Home rule municipalities

Most municipalities in Pennsylvania must follow state law except where the state has expressly given jurisdiction to the municipality, and are therefore subject to the Third-Class City Code (all first-class, second-class, and second-class A cities, of which there is one each, are home rule municipalities), the Borough Code (which governs boroughs and the one incorporated town in the state, Bloomsburg), the First-Class Township Code, or the Second-Class Township Code. Home rule municipalities in Pennsylvania, of which there are 71, enjoy the opposite situation (i.e., they may govern themselves except where expressly forbidden by state law), and are governed according to their unique home rule charter rather than one of the above codes. While most home rule charter municipalities continue to reference their previous forms of government in their corporate names, they may also adopt a new corporate name that references a different form of government, or that omits the form from the name altogether.

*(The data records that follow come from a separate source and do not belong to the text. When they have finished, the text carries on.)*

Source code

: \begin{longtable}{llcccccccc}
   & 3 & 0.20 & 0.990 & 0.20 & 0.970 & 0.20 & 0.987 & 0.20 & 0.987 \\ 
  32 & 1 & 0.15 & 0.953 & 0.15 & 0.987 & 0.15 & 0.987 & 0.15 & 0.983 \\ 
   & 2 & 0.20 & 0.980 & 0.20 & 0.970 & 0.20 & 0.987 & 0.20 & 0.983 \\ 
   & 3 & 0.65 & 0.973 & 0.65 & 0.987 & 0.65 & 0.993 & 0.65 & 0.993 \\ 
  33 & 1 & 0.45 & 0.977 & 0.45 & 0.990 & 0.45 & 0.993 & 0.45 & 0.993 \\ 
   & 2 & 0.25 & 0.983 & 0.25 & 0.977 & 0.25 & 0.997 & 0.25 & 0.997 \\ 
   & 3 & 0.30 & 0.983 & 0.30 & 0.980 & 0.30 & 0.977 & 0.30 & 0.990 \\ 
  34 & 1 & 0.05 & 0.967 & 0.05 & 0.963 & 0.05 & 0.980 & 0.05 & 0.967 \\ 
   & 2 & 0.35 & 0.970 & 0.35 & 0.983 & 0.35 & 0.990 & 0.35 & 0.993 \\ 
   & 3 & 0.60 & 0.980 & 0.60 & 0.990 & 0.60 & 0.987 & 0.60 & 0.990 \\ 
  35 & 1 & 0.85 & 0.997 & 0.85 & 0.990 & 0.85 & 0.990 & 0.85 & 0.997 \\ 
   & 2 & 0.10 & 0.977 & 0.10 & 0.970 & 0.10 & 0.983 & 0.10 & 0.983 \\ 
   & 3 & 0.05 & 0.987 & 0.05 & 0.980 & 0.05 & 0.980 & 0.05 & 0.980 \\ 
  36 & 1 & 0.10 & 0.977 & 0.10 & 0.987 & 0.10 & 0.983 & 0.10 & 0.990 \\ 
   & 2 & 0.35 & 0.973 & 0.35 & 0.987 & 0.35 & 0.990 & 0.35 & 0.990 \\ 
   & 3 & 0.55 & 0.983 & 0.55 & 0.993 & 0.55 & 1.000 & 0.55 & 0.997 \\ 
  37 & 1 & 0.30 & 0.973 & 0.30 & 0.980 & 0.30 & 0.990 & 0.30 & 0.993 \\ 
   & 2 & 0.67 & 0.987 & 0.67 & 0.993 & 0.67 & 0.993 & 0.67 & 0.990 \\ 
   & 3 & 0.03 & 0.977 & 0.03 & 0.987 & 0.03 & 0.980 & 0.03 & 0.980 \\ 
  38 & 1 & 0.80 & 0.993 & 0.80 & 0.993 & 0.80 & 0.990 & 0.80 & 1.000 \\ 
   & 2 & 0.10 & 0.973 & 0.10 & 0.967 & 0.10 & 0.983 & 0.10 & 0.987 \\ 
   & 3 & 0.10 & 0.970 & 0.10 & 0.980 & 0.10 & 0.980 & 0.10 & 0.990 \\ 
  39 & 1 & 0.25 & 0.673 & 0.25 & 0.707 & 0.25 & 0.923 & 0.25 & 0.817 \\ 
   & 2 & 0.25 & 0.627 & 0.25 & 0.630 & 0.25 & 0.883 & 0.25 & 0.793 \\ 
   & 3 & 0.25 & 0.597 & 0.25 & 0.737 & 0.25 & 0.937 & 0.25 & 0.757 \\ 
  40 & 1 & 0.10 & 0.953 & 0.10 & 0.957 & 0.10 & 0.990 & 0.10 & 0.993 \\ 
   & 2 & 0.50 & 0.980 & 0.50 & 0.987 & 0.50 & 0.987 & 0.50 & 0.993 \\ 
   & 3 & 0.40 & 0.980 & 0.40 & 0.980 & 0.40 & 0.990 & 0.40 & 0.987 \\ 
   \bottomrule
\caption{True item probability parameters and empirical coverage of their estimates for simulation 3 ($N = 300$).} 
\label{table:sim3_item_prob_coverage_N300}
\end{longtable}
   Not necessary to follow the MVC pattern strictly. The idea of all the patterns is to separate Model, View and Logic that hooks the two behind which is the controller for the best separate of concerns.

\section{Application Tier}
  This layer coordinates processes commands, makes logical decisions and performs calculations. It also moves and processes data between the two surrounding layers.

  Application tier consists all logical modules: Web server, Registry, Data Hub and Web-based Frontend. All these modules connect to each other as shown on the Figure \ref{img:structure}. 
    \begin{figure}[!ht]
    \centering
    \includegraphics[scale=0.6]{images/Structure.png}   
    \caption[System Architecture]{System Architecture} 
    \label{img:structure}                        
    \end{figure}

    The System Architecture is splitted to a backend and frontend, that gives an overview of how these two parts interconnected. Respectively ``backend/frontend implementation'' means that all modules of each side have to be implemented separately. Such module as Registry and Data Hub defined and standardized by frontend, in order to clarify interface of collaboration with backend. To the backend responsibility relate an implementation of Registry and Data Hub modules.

Counties with home rule charters

Counties with a home rule charter, of which there are 7, may design their own form of county government, but are still generally subject to the County Code (which covers first-, third-, fourth-, fifth-, sixth-, seventh-, and eighth-class counties) or the Second-Class County Code (which covers second-class and second-class A counties). Because home rule charters primarily function to change the form of local government, and do not significantly change the relationship between a county and the state, as they do with municipalities, counties with home rule charters are still generally considered counties under state law.

Philadelphia County is unique in Pennsylvania in that it is a consolidated city-county, and so while the county is technically not governed by a home rule charter (and is therefore not included on the list), the fact that Philadelphia City (which constitutes the same land area as and administers all the governmental affairs of Philadelphia County) is a home rule municipality means that in practice the county is as well.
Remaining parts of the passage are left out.